We were somewhere around Barstow, on the edge of the desert, when the drugs began to take hold. I remember Andy Dingley saying something like:

I suspect the old trail-blazers are now resentful of others coming along and jumping on 'their' bandwagon, now it's become a lot more mainstream. The old 'not invented here' syndrome.

Reply to
Grimly Curmudgeon

It's not just an engineering problem. He makes assumptions like putting lots more hydro in Scotland, and wind farms off thw welsh coast (among others). Without considering that these won't necessarily solve _his_ problem in _england_. All that will happen is the Scots (or Welsh, or Cornish or whoever gets the investment) will then say "OK you want electricity from _our_ renewables, let's talk money..."

Reply to
pete

On Sat, 16 Jan 2010 22:21:33 GMT someone who may be pete wrote this:-

That's mildly amusing.

Some years ago the (English based) Regulator changed the charging system for transmission charges, to favour production near consumption. That's a very good way to arrange things, where the fuel is expensive and/or finite such as nuclear and coal. Transmission losses mean wasted fuel.

However, they applied the same regime to renewables, where the fuel is free and infinite [1]. That makes no sense, as transmission losses (at the values in the UK) are not a huge problem for renewables. Losses will mean a little more water is needed in the reservoir, or a little larger wind farm is needed, but these are minor compared to the benefits of siting them in the best areas.

[1] ignoring things like biomass where there are costs in making the fuel and which are better near fuel and electricity consumption.
Reply to
David Hansen

Reply to
David WE Roberts

Yeabut we've got the British Army they wont try it on those rebellious Scots or Welsh;)..

Reply to
tony sayer

Ah, if Dynamo Hansen thinks that "Without Hot Air" contains howlers and is bad engineering, it must be bleeding marvellous.

Reply to
Huge

On Sat, 16 Jan 2010 22:21:33 GMT someone who may be pete wrote this:-

Forgot to add that the English are already "at risk" from Scottish electricity barons holding them to ransom.

Government officials and SSEB semi-officials lumbered Scotland with some white elephants, the most well known of which is Torness. Paying for that white elephant is one of the reasons why electricity in Southern Scotland is amongst the most expensive in the UK. Leaving that aside, most of the electricity it generates, on those occasions that it works at all, is exported to England.

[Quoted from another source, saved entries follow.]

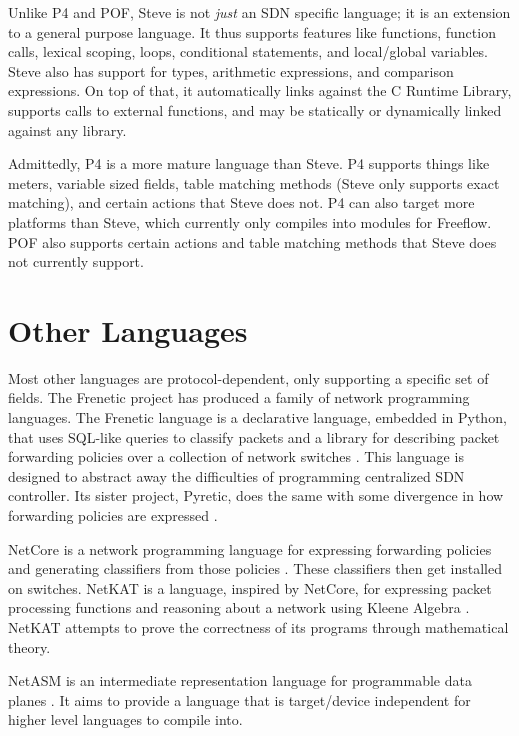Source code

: Unlike P4 and POF, Steve is not \textit{just} an SDN specific language; it is an
extension to a general purpose language. It thus supports features like
functions, function calls, lexical scoping, loops, conditional statements, and
local/global variables. Steve also has support for types, arithmetic
expressions, and comparison expressions. On top of that, it automatically links
against the C Runtime Library, supports calls to external functions, and may be
statically or dynamically linked against any library.

Admittedly, P4 is a more mature language than Steve. P4 supports things like
meters, variable sized fields, table matching methods (Steve only supports exact
matching), and certain actions that Steve does not. P4 can also target more
platforms than Steve, which currently only compiles into modules for Freeflow.
POF also supports certain actions and table matching methods that Steve does not
currently support.

\section{Other Languages} \label{rel:frenetic}

Most other languages are protocol-dependent, only supporting a specific set of
fields. The Frenetic project has produced a family of network programming
languages. The Frenetic language is a declarative language, embedded in Python,
that uses SQL-like queries to classify packets and a library for describing
packet forwarding policies over a collection of network switches
\cite{foster2011frenetic, foster2013frenetic}. This language is designed to
abstract away the difficulties of programming centralized SDN controller. Its
sister project, Pyretic, does the same with some divergence in how forwarding
policies are expressed \cite{modularpyretic}. 

NetCore is a network programming language for expressing forwarding policies and
generating classifiers from those policies \cite{monsanto2012netcore}. These
classifiers then get installed on switches. NetKAT is a language, inspired by
NetCore, for expressing packet processing functions and reasoning about a
network using Kleene Algebra \cite{kozen2014netkat, anderson2014netkat}. NetKAT
attempts to prove the correctness of its programs through mathematical theory.

NetASM is an intermediate representation language for programmable data planes
\cite{shahbaz2015netasm}. It aims to provide a language that is target/device
independent for higher level languages to compile into.
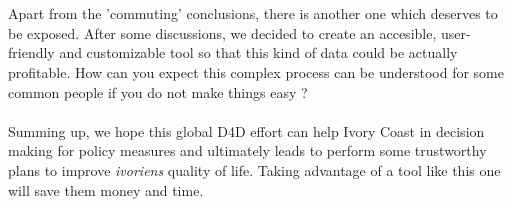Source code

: \\
\\
Apart from the 'commuting' conclusions, there is another one which deserves to be exposed. After some discussions, we decided to create an accesible, user-friendly and customizable tool so that this kind of data could be actually profitable. How can you expect this complex process can be understood for some common people if you do not make things easy ?
\\
\\
Summing up, we hope this global D4D effort can help Ivory Coast in decision making for policy measures and ultimately leads to perform some trustworthy plans to improve {\it ivoriens} quality of life. Taking advantage of a tool like this one will save them money and time.
\\
\\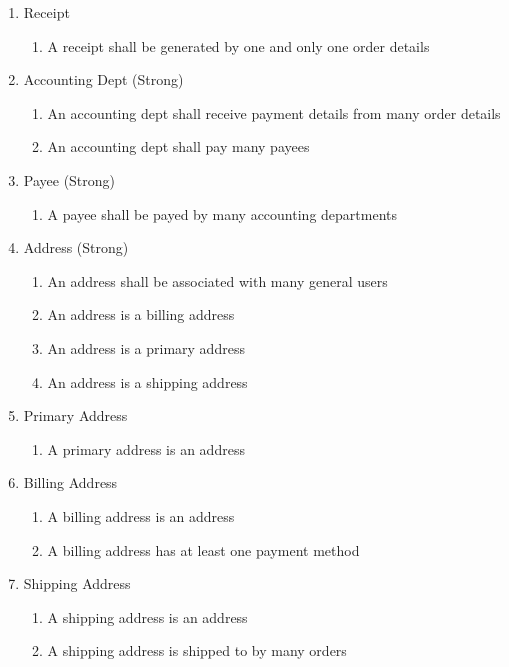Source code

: \documentclass{article}
\begin{document}
\begin{enumerate}
\item Receipt
\begin{enumerate}
	\item A receipt shall be generated by one and only one order details
\end{enumerate}
	
\item Accounting Dept (Strong)
\begin{enumerate}
	\item An accounting dept shall receive payment details from many order details
	\item An accounting dept shall pay many payees
\end{enumerate}

\item Payee (Strong)
\begin{enumerate}
	\item A payee shall be payed by many accounting departments
\end{enumerate}
	
\item Address (Strong)
\begin{enumerate}
	\item An address shall be associated with many general users
	\item An address is a billing address
	\item An address is a primary address
	\item An address is a shipping address
\end{enumerate}
	
\item Primary Address
\begin{enumerate}
	\item A primary address is an address
\end{enumerate}
	
\item Billing Address
\begin{enumerate}
	\item A billing address is an address
	\item A billing address has at least one payment method
\end{enumerate}
	
\item Shipping Address
\begin{enumerate}
	\item A shipping address is an address
	\item A shipping address is shipped to by many orders
\end{enumerate}


\end{enumerate}
\end{document}
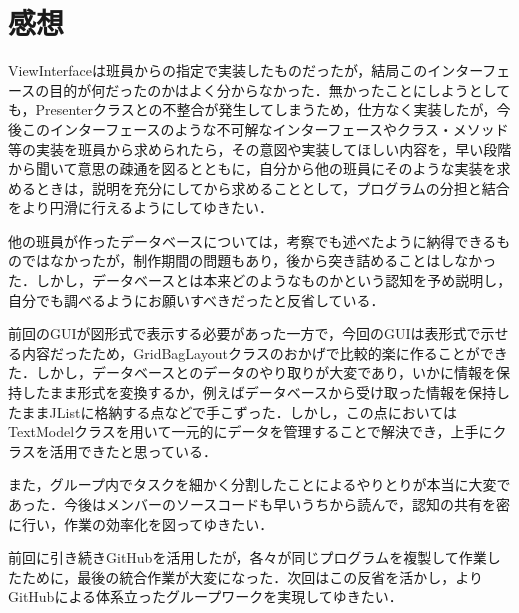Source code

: \documentclass[12pt]{jarticle}
\begin{document}
\section{感想}
ViewInterfaceは班員からの指定で実装したものだったが，結局このインターフェースの目的が何だったのかはよく分からなかった．無かったことにしようとしても，Presenterクラスとの不整合が発生してしまうため，仕方なく実装したが，今後このインターフェースのような不可解なインターフェースやクラス・メソッド等の実装を班員から求められたら，その意図や実装してほしい内容を，早い段階から聞いて意思の疎通を図るとともに，自分から他の班員にそのような実装を求めるときは，説明を充分にしてから求めることとして，プログラムの分担と結合をより円滑に行えるようにしてゆきたい．

他の班員が作ったデータベースについては，考察でも述べたように納得できるものではなかったが，制作期間の問題もあり，後から突き詰めることはしなかった．しかし，データベースとは本来どのようなものかという認知を予め説明し，自分でも調べるようにお願いすべきだったと反省している．

前回のGUIが図形式で表示する必要があった一方で，今回のGUIは表形式で示せる内容だったため，GridBagLayoutクラスのおかげで比較的楽に作ることができた．しかし，データベースとのデータのやり取りが大変であり，いかに情報を保持したまま形式を変換するか，例えばデータベースから受け取った情報を保持したままJListに格納する点などで手こずった．しかし，この点においてはTextModelクラスを用いて一元的にデータを管理することで解決でき，上手にクラスを活用できたと思っている．

また，グループ内でタスクを細かく分割したことによるやりとりが本当に大変であった．今後はメンバーのソースコードも早いうちから読んで，認知の共有を密に行い，作業の効率化を図ってゆきたい．

前回に引き続きGitHubを活用したが，各々が同じプログラムを複製して作業したために，最後の統合作業が大変になった．次回はこの反省を活かし，よりGitHubによる体系立ったグループワークを実現してゆきたい．
\end{document}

It isn't just Torness. When Sizewell B failed followed quickly by the (partly loaded) Longannet (and there were other less well publicised things going on at the same time) lights went out in England.

Reply to
David Hansen

It is.

It just doesn't go far ENOUGH.

It is written by a Greenie with a brain, and desperately tries to make the green case, and of course fails. Because he has a brain, and can do sums. And is intellectually honest.

Qualities that Dynamo Dave lacks.

Ultimately his 'green Britain' turns into a country dominated by alternative energy installations. every square inch is covered in windmills, tidal barriers, storage lakes, pylons..it is the transformation of the whole landscape, into one giant factory to produce energy for humans in towns to heat their baked beans with.

And then he pops in a chapter on nuclear which basically remarks without much further comment 'or 100 nuclear power stations'

The COST of the industrialised landscape covered in every solar wind and tidal power technology known to man versus the 100 nuclear power stations, is never investigated.

Neither is the more telling cost benefit equation..is it in fact cheaper to deal with the effects of global warming, than to attempt to stop it without much hope of so doing?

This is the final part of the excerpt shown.